+++ Information provided

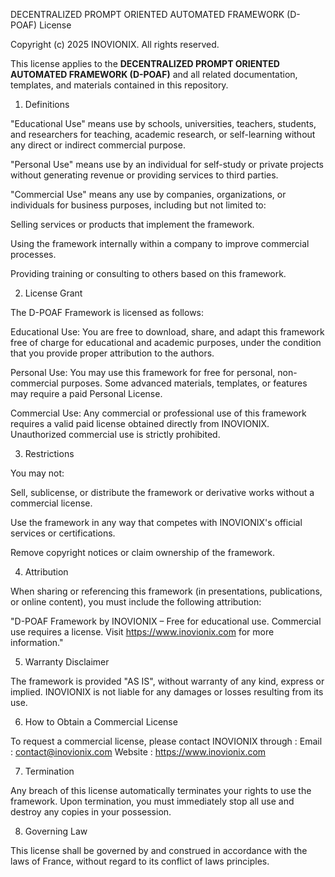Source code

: DECENTRALIZED PROMPT ORIENTED AUTOMATED FRAMEWORK (D-POAF) License

Copyright (c) 2025 INOVIONIX. All rights reserved.

This license applies to the **DECENTRALIZED PROMPT ORIENTED AUTOMATED FRAMEWORK (D-POAF)** and all related documentation, templates, and materials contained in this repository.

1. Definitions

"Educational Use" means use by schools, universities, teachers, students, and researchers for teaching, academic research, or self-learning without any direct or indirect commercial purpose.

"Personal Use" means use by an individual for self-study or private projects without generating revenue or providing services to third parties.

"Commercial Use" means any use by companies, organizations, or individuals for business purposes, including but not limited to:

Selling services or products that implement the framework.

Using the framework internally within a company to improve commercial processes.

Providing training or consulting to others based on this framework.

2. License Grant

The D-POAF Framework is licensed as follows:

Educational Use:
You are free to download, share, and adapt this framework free of charge for educational and academic purposes, under the condition that you provide proper attribution to the authors.

Personal Use:
You may use this framework for free for personal, non-commercial purposes.
Some advanced materials, templates, or features may require a paid Personal License.

Commercial Use:
Any commercial or professional use of this framework requires a valid paid license obtained directly from INOVIONIX.
Unauthorized commercial use is strictly prohibited.

3. Restrictions

You may not:

Sell, sublicense, or distribute the framework or derivative works without a commercial license.

Use the framework in any way that competes with INOVIONIX's official services or certifications.

Remove copyright notices or claim ownership of the framework.

4. Attribution

When sharing or referencing this framework (in presentations, publications, or online content), you must include the following attribution:

"D-POAF Framework by INOVIONIX – Free for educational use.
Commercial use requires a license. Visit https://www.inovionix.com for more information."

5. Warranty Disclaimer

The framework is provided "AS IS", without warranty of any kind, express or implied.
INOVIONIX is not liable for any damages or losses resulting from its use.

6. How to Obtain a Commercial License

To request a commercial license, please contact INOVIONIX through :
Email : contact@inovionix.com
Website : https://www.inovionix.com

7. Termination

Any breach of this license automatically terminates your rights to use the framework.
Upon termination, you must immediately stop all use and destroy any copies in your possession.

8. Governing Law

This license shall be governed by and construed in accordance with the laws of France, without regard to its conflict of laws principles.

++++++

Look through the records and gather every line containing "that".

Exercise solution —
Selling services or products that implement the framework.
You are free to download, share, and adapt this framework free of charge for educational and academic purposes, under the condition that you provide proper attribution to the authors.
Use the framework in any way that competes with INOVIONIX's official services or certifications.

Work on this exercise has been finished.